(Dataset items)
╭──

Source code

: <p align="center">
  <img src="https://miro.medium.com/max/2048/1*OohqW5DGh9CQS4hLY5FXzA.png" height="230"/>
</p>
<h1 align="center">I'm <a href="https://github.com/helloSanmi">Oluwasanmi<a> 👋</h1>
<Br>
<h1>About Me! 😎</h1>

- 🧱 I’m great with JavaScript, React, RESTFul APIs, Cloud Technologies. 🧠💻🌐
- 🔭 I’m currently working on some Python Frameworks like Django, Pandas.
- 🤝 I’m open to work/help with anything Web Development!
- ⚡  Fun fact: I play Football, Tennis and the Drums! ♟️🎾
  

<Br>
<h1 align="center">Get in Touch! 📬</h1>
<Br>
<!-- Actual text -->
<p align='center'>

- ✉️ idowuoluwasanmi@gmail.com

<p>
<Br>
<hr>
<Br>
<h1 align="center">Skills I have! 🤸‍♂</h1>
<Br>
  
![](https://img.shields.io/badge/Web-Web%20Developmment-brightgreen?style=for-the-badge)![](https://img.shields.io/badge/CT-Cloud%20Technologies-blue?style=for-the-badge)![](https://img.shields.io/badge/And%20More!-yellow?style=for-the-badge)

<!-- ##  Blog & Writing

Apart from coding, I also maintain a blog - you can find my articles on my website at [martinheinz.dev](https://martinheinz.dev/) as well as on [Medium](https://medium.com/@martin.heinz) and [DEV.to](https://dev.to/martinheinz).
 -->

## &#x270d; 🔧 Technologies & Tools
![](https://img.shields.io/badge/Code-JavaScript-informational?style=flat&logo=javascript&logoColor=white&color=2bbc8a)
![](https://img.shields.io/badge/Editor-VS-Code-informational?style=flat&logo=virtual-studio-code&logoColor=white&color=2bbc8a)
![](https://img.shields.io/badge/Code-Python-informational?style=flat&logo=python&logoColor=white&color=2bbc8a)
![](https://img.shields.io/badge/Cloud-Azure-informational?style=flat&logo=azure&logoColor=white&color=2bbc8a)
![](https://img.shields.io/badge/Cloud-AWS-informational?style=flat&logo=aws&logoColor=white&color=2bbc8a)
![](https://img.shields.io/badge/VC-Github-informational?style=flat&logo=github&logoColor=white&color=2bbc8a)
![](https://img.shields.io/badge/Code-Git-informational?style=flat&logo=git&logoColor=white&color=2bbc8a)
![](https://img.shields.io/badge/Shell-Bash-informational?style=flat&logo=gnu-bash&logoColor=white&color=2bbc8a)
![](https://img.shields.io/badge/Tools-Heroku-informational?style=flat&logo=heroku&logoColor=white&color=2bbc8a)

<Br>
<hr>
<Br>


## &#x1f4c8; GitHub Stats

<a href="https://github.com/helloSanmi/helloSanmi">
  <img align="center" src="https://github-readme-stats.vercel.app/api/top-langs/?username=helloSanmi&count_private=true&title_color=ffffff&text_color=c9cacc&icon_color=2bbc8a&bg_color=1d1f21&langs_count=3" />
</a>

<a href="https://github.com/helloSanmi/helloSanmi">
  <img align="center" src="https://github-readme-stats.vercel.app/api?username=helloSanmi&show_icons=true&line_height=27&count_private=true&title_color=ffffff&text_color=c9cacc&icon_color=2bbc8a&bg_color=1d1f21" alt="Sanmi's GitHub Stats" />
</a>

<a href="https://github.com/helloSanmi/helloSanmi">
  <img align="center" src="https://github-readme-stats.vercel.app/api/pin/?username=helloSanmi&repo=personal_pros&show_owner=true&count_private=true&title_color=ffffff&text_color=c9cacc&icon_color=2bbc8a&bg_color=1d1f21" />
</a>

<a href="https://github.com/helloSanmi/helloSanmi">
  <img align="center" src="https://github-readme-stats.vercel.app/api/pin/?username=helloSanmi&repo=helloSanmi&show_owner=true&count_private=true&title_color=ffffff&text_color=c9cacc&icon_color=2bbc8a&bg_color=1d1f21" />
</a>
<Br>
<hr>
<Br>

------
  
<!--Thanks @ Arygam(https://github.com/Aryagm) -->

╰──
╭──

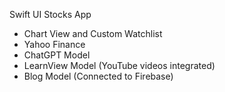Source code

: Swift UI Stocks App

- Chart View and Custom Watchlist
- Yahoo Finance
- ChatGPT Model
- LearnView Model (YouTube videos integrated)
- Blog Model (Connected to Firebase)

╰──
╭──

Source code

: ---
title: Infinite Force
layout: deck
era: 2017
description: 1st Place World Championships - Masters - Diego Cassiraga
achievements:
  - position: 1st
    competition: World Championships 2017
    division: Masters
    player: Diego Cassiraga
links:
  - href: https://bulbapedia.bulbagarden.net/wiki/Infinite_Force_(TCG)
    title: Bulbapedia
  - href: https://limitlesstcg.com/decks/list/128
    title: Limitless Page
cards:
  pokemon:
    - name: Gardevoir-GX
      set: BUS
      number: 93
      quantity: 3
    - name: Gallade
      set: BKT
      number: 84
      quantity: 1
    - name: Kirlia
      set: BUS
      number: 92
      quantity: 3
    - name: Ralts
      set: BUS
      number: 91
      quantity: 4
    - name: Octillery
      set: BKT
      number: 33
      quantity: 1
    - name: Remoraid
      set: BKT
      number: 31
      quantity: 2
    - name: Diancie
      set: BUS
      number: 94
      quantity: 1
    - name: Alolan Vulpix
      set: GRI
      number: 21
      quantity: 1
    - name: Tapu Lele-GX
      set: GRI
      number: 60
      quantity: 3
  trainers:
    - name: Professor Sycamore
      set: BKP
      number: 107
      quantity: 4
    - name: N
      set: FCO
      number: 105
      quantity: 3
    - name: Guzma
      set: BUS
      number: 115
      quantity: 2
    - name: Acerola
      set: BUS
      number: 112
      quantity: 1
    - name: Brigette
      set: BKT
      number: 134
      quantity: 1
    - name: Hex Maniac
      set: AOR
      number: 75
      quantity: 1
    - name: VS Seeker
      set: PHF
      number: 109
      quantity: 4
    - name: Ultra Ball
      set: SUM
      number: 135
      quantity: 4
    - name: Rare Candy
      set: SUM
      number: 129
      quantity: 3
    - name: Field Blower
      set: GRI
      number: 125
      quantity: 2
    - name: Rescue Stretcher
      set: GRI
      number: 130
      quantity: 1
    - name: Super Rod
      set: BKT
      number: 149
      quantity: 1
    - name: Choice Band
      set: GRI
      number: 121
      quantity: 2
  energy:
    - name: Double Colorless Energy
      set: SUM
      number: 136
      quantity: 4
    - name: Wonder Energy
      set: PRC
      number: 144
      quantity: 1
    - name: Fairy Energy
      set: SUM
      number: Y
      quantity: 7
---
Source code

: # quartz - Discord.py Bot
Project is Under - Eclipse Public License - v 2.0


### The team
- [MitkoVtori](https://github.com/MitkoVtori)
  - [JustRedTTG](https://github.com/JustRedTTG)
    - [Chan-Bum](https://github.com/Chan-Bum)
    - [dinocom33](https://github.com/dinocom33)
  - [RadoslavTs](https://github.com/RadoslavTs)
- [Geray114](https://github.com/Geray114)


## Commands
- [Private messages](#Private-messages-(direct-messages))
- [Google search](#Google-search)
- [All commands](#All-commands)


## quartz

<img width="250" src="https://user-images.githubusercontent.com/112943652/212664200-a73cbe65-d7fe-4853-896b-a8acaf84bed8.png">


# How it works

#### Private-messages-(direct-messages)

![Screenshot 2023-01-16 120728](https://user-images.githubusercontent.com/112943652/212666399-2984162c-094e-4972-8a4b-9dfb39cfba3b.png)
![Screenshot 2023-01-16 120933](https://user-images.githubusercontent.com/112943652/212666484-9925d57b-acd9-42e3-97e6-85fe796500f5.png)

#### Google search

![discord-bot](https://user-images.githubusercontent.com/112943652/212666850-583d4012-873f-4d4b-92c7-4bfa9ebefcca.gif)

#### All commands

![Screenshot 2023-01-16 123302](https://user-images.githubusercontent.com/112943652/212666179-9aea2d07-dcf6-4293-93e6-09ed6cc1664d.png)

╰──

- _Exercise instructions_
Respond with one number only: how many lines of the data contain "World".

- _Written reply_
2